Please return the lines of the data that contain "deberá".
---------- THE DATA
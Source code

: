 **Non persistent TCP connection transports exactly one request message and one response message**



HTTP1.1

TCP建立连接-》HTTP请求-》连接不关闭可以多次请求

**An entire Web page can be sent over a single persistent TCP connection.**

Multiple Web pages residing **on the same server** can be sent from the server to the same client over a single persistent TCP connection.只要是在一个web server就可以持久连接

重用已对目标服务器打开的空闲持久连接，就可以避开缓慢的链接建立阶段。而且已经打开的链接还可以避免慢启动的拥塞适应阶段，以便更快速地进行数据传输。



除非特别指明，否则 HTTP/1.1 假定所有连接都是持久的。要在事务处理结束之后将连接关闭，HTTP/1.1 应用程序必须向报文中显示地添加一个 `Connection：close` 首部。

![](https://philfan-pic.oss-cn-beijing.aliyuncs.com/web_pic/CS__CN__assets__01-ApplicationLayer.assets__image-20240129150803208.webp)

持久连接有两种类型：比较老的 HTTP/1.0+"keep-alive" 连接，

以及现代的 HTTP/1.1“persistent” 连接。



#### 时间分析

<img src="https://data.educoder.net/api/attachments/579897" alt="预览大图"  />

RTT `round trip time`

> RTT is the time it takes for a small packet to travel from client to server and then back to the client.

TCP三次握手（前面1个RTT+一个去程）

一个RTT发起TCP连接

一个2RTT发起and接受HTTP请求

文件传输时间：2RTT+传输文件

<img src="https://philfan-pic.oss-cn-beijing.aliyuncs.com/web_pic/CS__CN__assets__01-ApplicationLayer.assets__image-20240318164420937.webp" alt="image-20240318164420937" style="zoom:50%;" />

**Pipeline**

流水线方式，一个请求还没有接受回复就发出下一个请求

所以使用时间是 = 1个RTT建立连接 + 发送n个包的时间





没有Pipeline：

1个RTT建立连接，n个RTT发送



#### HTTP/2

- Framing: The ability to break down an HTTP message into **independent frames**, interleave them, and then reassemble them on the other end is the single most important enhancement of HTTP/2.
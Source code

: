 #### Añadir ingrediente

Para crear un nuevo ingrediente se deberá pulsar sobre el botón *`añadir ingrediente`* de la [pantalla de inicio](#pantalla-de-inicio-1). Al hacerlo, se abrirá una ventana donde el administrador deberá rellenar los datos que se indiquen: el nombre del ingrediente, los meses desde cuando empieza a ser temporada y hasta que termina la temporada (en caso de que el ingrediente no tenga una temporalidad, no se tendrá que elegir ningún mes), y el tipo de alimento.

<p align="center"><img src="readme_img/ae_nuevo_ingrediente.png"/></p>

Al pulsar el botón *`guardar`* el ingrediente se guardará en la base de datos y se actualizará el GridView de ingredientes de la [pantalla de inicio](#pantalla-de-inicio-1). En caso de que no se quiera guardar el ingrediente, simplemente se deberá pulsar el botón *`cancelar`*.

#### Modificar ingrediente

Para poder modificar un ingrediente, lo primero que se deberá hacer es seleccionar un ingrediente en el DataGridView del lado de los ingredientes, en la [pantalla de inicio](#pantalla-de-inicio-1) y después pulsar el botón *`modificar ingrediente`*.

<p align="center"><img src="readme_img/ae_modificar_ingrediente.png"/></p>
--------------------
[COMPLETED TASK]:
Para crear un nuevo ingrediente se deberá pulsar sobre el botón *`añadir ingrediente`* de la [pantalla de inicio](#pantalla-de-inicio-1). Al hacerlo, se abrirá una ventana donde el administrador deberá rellenar los datos que se indiquen: el nombre del ingrediente, los meses desde cuando empieza a ser temporada y hasta que termina la temporada (en caso de que el ingrediente no tenga una temporalidad, no se tendrá que elegir ningún mes), y el tipo de alimento.
Al pulsar el botón *`guardar`* el ingrediente se guardará en la base de datos y se actualizará el GridView de ingredientes de la [pantalla de inicio](#pantalla-de-inicio-1). En caso de que no se quiera guardar el ingrediente, simplemente se deberá pulsar el botón *`cancelar`*.
Para poder modificar un ingrediente, lo primero que se deberá hacer es seleccionar un ingrediente en el DataGridView del lado de los ingredientes, en la [pantalla de inicio](#pantalla-de-inicio-1) y después pulsar el botón *`modificar ingrediente`*.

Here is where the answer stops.